In this study, the pancreatic Ins+/Gcg+/Ppy + cells were defined for the first time in single-cell transcriptome study. The pseudotemporal continuum was depicted for α, β and Ins+/Gcg+/Ppy + cells with direction from α to β cells and the triple-positive cells was located in the middle of the trajectory (Figure 6A,B). To further characterize the Ins+/Gcg+/Ppy + cells and figure out its role in heterogeneity of α and β cells, the subpopulations of α and β cells were mapped to the trajectory (Figure 6C). The Ins+/Gcg+/Ppy + cells overlapped the most with subset_5 of α cells. In contrast, the distribution of the triple-positive cells highly tended to subset_3 and subset_4 of β cells. The heatmap showed the gradual expression changes of pseudotime-dependent genes, especially the reverse changes of α (Gcg, Pcsk2, Fev, Arx, Irx1) and β (Ins, Pdx1, Pck1) enriched genes (Figure 6D). Moreover, investigation of the whole transcriptomes indicated that the triple-positive cells not only had similarities with α (Figure 6E no. 1, denoted by circular black background number one) or β (Figure 6E no. 2) cells but also had unique gene expression patterns (Figure 6E no. 3).
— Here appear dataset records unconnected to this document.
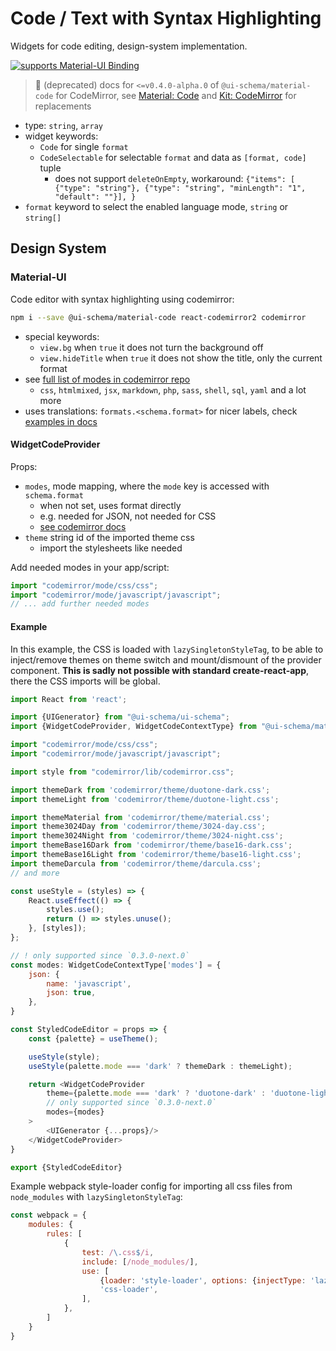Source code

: # Code / Text with Syntax Highlighting

Widgets for code editing, design-system implementation.

[![supports Material-UI Binding](https://img.shields.io/badge/Material-green?labelColor=1a237e&color=0d47a1&logoColor=ffffff&style=flat-square&logo=mui)](#material-ui)

>
> 🚧 (deprecated) docs for `<=v0.4.0-alpha.0` of `@ui-schema/material-code` for CodeMirror, see [Material: Code](/docs/material-code/material-code) and [Kit: CodeMirror](/docs/kit-codemirror/kit-codemirror) for replacements
>

- type: `string`, `array`
- widget keywords:
    - `Code` for single `format`
    - `CodeSelectable` for selectable `format` and data as `[format, code]` tuple
        - does not support `deleteOnEmpty`, workaround: `{"items": [ {"type": "string"}, {"type": "string", "minLength": "1", "default": ""}], }`
- `format` keyword to select the enabled language mode, `string` or `string[]`

## Design System

### Material-UI

Code editor with syntax highlighting using codemirror:

```bash
npm i --save @ui-schema/material-code react-codemirror2 codemirror
```

- special keywords:
    - `view.bg` when `true` it does not turn the background off
    - `view.hideTitle` when `true` it does not show the title, only the current format
- see [full list of modes in codemirror repo](https://github.com/codemirror/CodeMirror/tree/master/mode)
    - `css`, `htmlmixed`, `jsx`, `markdown`, `php`, `sass`, `shell`, `sql`, `yaml` and a lot more
- uses translations: `formats.<schema.format>` for nicer labels, check [examples in docs](https://github.com/ui-schema/ui-schema/blob/master/packages/dictionary/src/en/formats.js)

#### WidgetCodeProvider

Props:

- `modes`, mode mapping, where the `mode` key is accessed with `schema.format`
    - when not set, uses format directly
    - e.g. needed for JSON, not needed for CSS
    - [see codemirror docs](https://codemirror.net/doc/manual.html#option_mode)
- `theme` string id of the imported theme css
    - import the stylesheets like needed

Add needed modes in your app/script:

```js
import "codemirror/mode/css/css";
import "codemirror/mode/javascript/javascript";
// ... add further needed modes
```

#### Example

In this example, the CSS is loaded with `lazySingletonStyleTag`, to be able to inject/remove themes on theme switch and mount/dismount of the provider component. **This is sadly not possible with standard create-react-app**, there the CSS imports will be global.

```js
import React from 'react';

import {UIGenerator} from "@ui-schema/ui-schema";
import {WidgetCodeProvider, WidgetCodeContextType} from "@ui-schema/material-code";

import "codemirror/mode/css/css";
import "codemirror/mode/javascript/javascript";

import style from "codemirror/lib/codemirror.css";

import themeDark from 'codemirror/theme/duotone-dark.css';
import themeLight from 'codemirror/theme/duotone-light.css';

import themeMaterial from 'codemirror/theme/material.css';
import theme3024Day from 'codemirror/theme/3024-day.css';
import theme3024Night from 'codemirror/theme/3024-night.css';
import themeBase16Dark from 'codemirror/theme/base16-dark.css';
import themeBase16Light from 'codemirror/theme/base16-light.css';
import themeDarcula from 'codemirror/theme/darcula.css';
// and more

const useStyle = (styles) => {
    React.useEffect(() => {
        styles.use();
        return () => styles.unuse();
    }, [styles]);
};

// ! only supported since `0.3.0-next.0`
const modes: WidgetCodeContextType['modes'] = {
    json: {
        name: 'javascript',
        json: true,
    },
}

const StyledCodeEditor = props => {
    const {palette} = useTheme();

    useStyle(style);
    useStyle(palette.mode === 'dark' ? themeDark : themeLight);

    return <WidgetCodeProvider
        theme={palette.mode === 'dark' ? 'duotone-dark' : 'duotone-light'}
        // only supported since `0.3.0-next.0`
        modes={modes}
    >
        <UIGenerator {...props}/>
    </WidgetCodeProvider>
}

export {StyledCodeEditor}
```

Example webpack style-loader config for importing all css files from `node_modules` with `lazySingletonStyleTag`:

```js
const webpack = {
    modules: {
        rules: [
            {
                test: /\.css$/i,
                include: [/node_modules/],
                use: [
                    {loader: 'style-loader', options: {injectType: 'lazySingletonStyleTag'}},
                    'css-loader',
                ],
            },
        ]
    }
}
```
To gain insight into the molecular regulation of transdifferentiation, the TF expression patterns of the three cell types were investigated (Figure 6F). Interestingly, the percentage of triple-positive cells was elevated during T2DM and was elevated even higher after bariatric surgery (Figure 6G). The t-SNE maps manifested huge transcriptome variations, which meant that the functions of Ins+/Gcg+/Ppy + cells changed under different metabolic stress (Figure 6H). Lastly, differentially expressed genes and enriched pathways were identified. The insulin secretion and glucose metabolism related genes and pathways were restored after Sleeve and RYGB (Figure 6I,J).

3.6 Dynamic reciprocal interaction between pancreatic endocrine cells

To reveal the intercellular dynamic interaction, the potential ligand-receptor pairs in different cell types were predicted and the cell–cell communications were visualized (Figure 7A). A total of 634 ligand-receptor pairs were included in this network and the Gcg+/Ppy + cells showed the greatest degree in the network. The four types of traditional pancreatic endocrine cells had similar numbers of interaction pairs (~200), whereas the Ins+/Gcg+/Ppy + cells had only 38 pairs. Furthermore, the endocrine cell communication of each group was analyzed, and the results showed that they had similar patterns under different metabolic stresses including diabetes or surgical intervention, but the number of interacting pairs was slightly different, with the RYGB group having the most (Figure 7A).

To further clarify the interaction pattern in different cell–cell pairs, a dot plot embodied the entire ligand-receptor pairs was generated (Figure 7B). Consistent with the interaction network, the communication patterns of the Gcg+/Ppy + cells were the most complicated, and conversely, the Ins+/Gcg+/Ppy + cells were the simplest. For β cells, its functions were finely regulated by α cells, Gcg+/Ppy + cells, and Ins+/Gcg+/Ppy + cells through GCGIDE, GCG-GCGR, and GCG-DPP4, and also by δ cells, γ cells, Gcg+/Ppy + cells, and Ins+/Gcg+/Ppy + cells through PYY-DPP4. Similarly, α cells received multiplex signals from β cells (TTR-DDR1, IAPP-IDE, CD74-APP, etc.), δ cells (LAMP1-FAM3C, IAPP-IDE, FFAR2-FAM3C, etc.), Gcg+/Ppy + cells (TTR-DDR1, LAMP1-FAM3C, GCG-IDE, CD74-APP, etc.), and Ins+/Gcg+/Ppy + cells (TTR-DDR1, IAPP-IDE, GCG-IDE, etc.). It was worth noting that the ligand-receptor pairs within the dashed box had the largest variation between different groups, which suggest that these interactions were critical for the information exchange and functional adjustments of endocrine cells when dealing with different metabolic pressures.